■ Dataset records
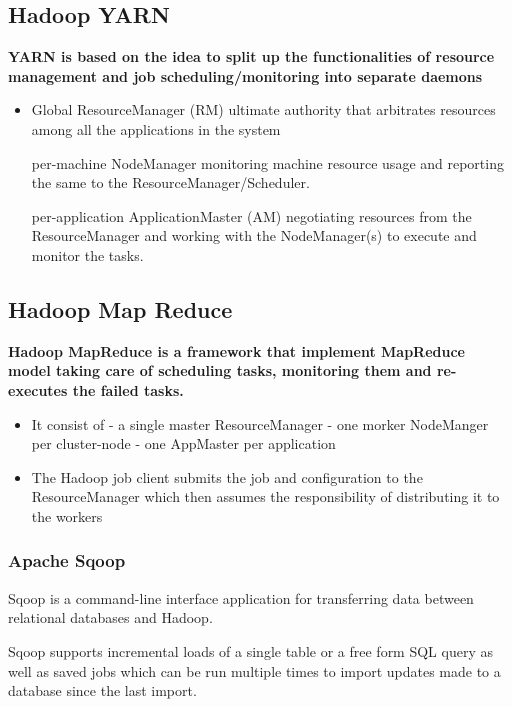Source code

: \subsection{Hadoop YARN}

\textbf{YARN is based on the idea to split up the functionalities of resource management and job scheduling/monitoring into separate daemons}

\begin{itemize}
	\item Global ResourceManager (RM)
	ultimate authority that arbitrates resources among all the applications in the system
	\item [per-machine] NodeManager
	monitoring machine resource usage and reporting the same to the ResourceManager/Scheduler.
	\item [per-application] ApplicationMaster (AM)
	negotiating resources from the ResourceManager and working with the NodeManager(s) to execute and monitor the tasks.
\end{itemize}

\subsection{Hadoop Map Reduce}

\textbf{Hadoop MapReduce is a framework that implement MapReduce model taking care of scheduling tasks, monitoring them and re-executes the failed tasks.}

\begin{itemize}
	\item It consist of
	- a single master ResourceManager
	- one morker NodeManger per cluster-node
	- one AppMaster per application
	\item The Hadoop job client submits the job and configuration to the ResourceManager which then assumes the responsibility of distributing it to the workers
\end{itemize}

\subsubsection{Apache Sqoop}

Sqoop is a command-line interface application for transferring data between relational databases and Hadoop.

Sqoop supports incremental loads of a single table or a free form SQL query as well as saved jobs which can be run multiple times to import updates made to a database since the last import.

■ Problem requirements
Please output exactly the lines from the one containing "- one AppMaster per application" through the end of the records, both included.

■ Response below
	- one AppMaster per application
	\item The Hadoop job client submits the job and configuration to the ResourceManager which then assumes the responsibility of distributing it to the workers
\end{itemize}

\subsubsection{Apache Sqoop}

Sqoop is a command-line interface application for transferring data between relational databases and Hadoop.

Sqoop supports incremental loads of a single table or a free form SQL query as well as saved jobs which can be run multiple times to import updates made to a database since the last import.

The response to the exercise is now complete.